Problem to solve ▸ In the copy, include every entry exactly but none of the pictures.

Provided material ▸
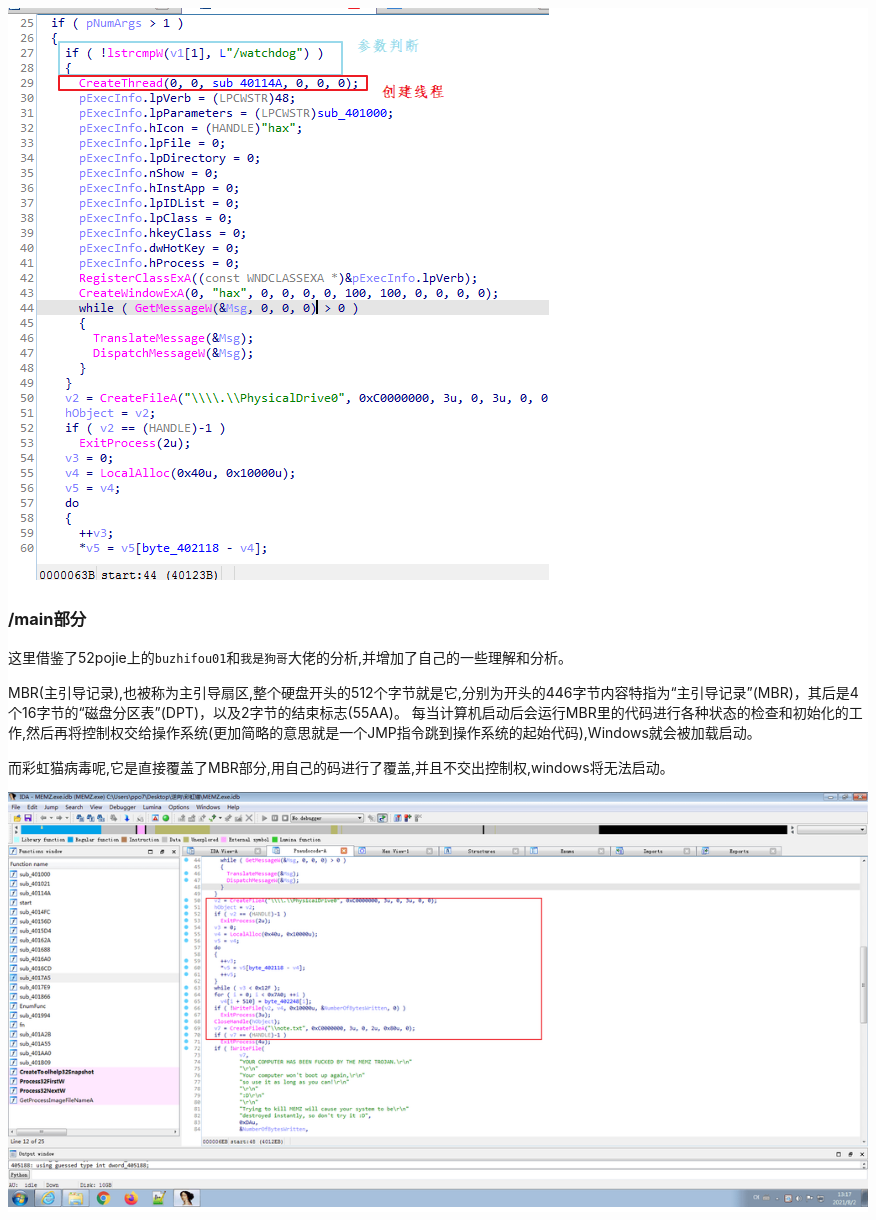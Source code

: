 ![](./img/watchdog.png)


### /main部分
这里借鉴了52pojie上的`buzhifou01`和`我是狗哥`大佬的分析,并增加了自己的一些理解和分析。

MBR(主引导记录),也被称为主引导扇区,整个硬盘开头的512个字节就是它,分别为开头的446字节内容特指为“主引导记录”(MBR)，其后是4个16字节的“磁盘分区表”(DPT)，以及2字节的结束标志(55AA)。
每当计算机启动后会运行MBR里的代码进行各种状态的检查和初始化的工作,然后再将控制权交给操作系统(更加简略的意思就是一个JMP指令跳到操作系统的起始代码),Windows就会被加载启动。

而彩虹猫病毒呢,它是直接覆盖了MBR部分,用自己的码进行了覆盖,并且不交出控制权,windows将无法启动。

![](./img/main.png)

Result ▸
Source code

: ![](./img/watchdog.png)


### /main部分
这里借鉴了52pojie上的`buzhifou01`和`我是狗哥`大佬的分析,并增加了自己的一些理解和分析。

MBR(主引导记录),也被称为主引导扇区,整个硬盘开头的512个字节就是它,分别为开头的446字节内容特指为“主引导记录”(MBR)，其后是4个16字节的“磁盘分区表”(DPT)，以及2字节的结束标志(55AA)。
每当计算机启动后会运行MBR里的代码进行各种状态的检查和初始化的工作,然后再将控制权交给操作系统(更加简略的意思就是一个JMP指令跳到操作系统的起始代码),Windows就会被加载启动。

而彩虹猫病毒呢,它是直接覆盖了MBR部分,用自己的码进行了覆盖,并且不交出控制权,windows将无法启动。

![](./img/main.png)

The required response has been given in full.